Prime Minister Stephen Harper continued his official visit to Greece on Sunday with a visit to a mountain village that was the scene of a Second World War massacre.

Greek Prime Minister George Papandreou joined Harper and his wife Laureen at the Kalavryta Sacrifice Monument about 200 kilometres west of Athens, where Nazi soldiers executed about 1,000 men and boys on Dec. 13, 1943.

The German occupation forces rounded up all men and boys over the age of 14, took them to a hill overlooking the village and gunned them down. The atrocity was committed in response to attacks by Greek guerrilla fighters.

One of the men killed was the grandfather of Dimitri Soudas, the Canadian prime minister's director of communications.

The Harpers lit a candle of remembrance and laid a wreath to pay tribute to the victims.

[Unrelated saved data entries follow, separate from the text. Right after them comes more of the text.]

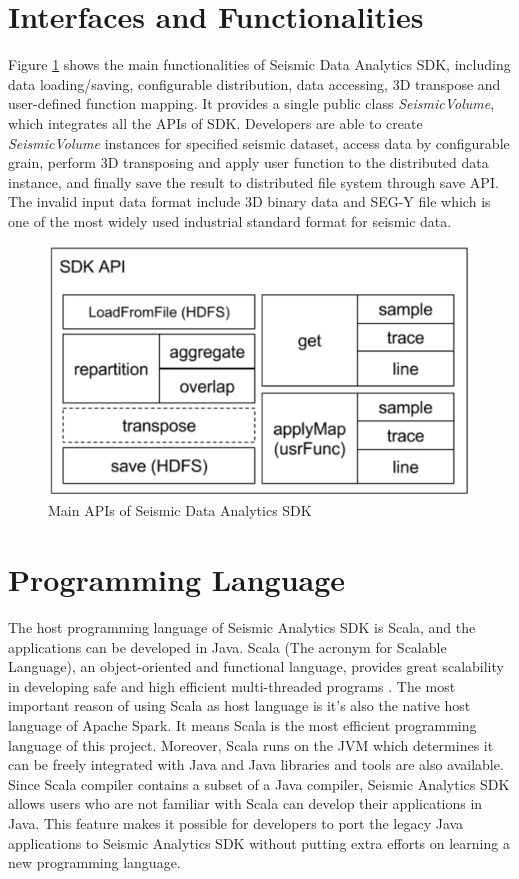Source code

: \section{Interfaces and Functionalities}

Figure \ref{sdk_interface} shows the main functionalities of Seismic Data Analytics SDK, including data loading/saving, configurable distribution, data accessing, 3D transpose and user-defined function mapping. It provides a single public class \emph{SeismicVolume}, which integrates all the APIs of SDK. Developers are able to create \emph{SeismicVolume} instances for specified seismic dataset, access data by configurable grain, perform 3D transposing and apply user function to the distributed data instance, and finally save the result to distributed file system through save API. The invalid input data format include 3D binary data and SEG-Y file \cite{SEGDREV21} which is one of the most widely used industrial standard format for seismic data.

\begin{figure}[h]
\centering
\includegraphics[scale=0.6]{figures/sdk_interface.png}
\caption{Main APIs of Seismic Data Analytics SDK}
\label{sdk_interface}
\end{figure}

\section{Programming Language}

The host programming language of Seismic Analytics SDK is Scala, and the applications can be developed in Java. Scala (The acronym for Scalable Language), an object-oriented and functional language, provides great scalability in developing safe and high efficient multi-threaded programs \cite{ScalaOrg}. The most important reason of using Scala as host language is it's also the native host language of Apache Spark. It means Scala is the most efficient programming language of this project. Moreover, Scala runs on the JVM which determines it can be freely integrated with Java and Java libraries and tools are also available. Since Scala compiler contains a subset of a Java compiler, Seismic Analytics SDK allows users who are not familiar with Scala can develop their applications in Java. This feature makes it possible for developers to port the legacy Java applications to Seismic Analytics SDK without putting extra efforts on learning a new programming language.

Harper also visited what used to be a school in Kalavryta, where the Nazis locked up all the women and children while the men were being killed. The Nazis then set fire to the school, but those inside escaped through broken windows. The school is now a museum.

The prime minister is travelling with a number of Canadians of Greek heritage on his two-day visit to Greece — including newly-elected MP Costas Menegakis and Treasury Board President Tony Clement.

After arriving for the two-day visit, Harper met with Papandreou on Saturday and the two talked about Greece's crippling debt crisis that has kept nervous markets on edge of an economic collapse.

Harper said he is confident that Greece will be able to tackle the problem, so that the European and global economy can continue to grow.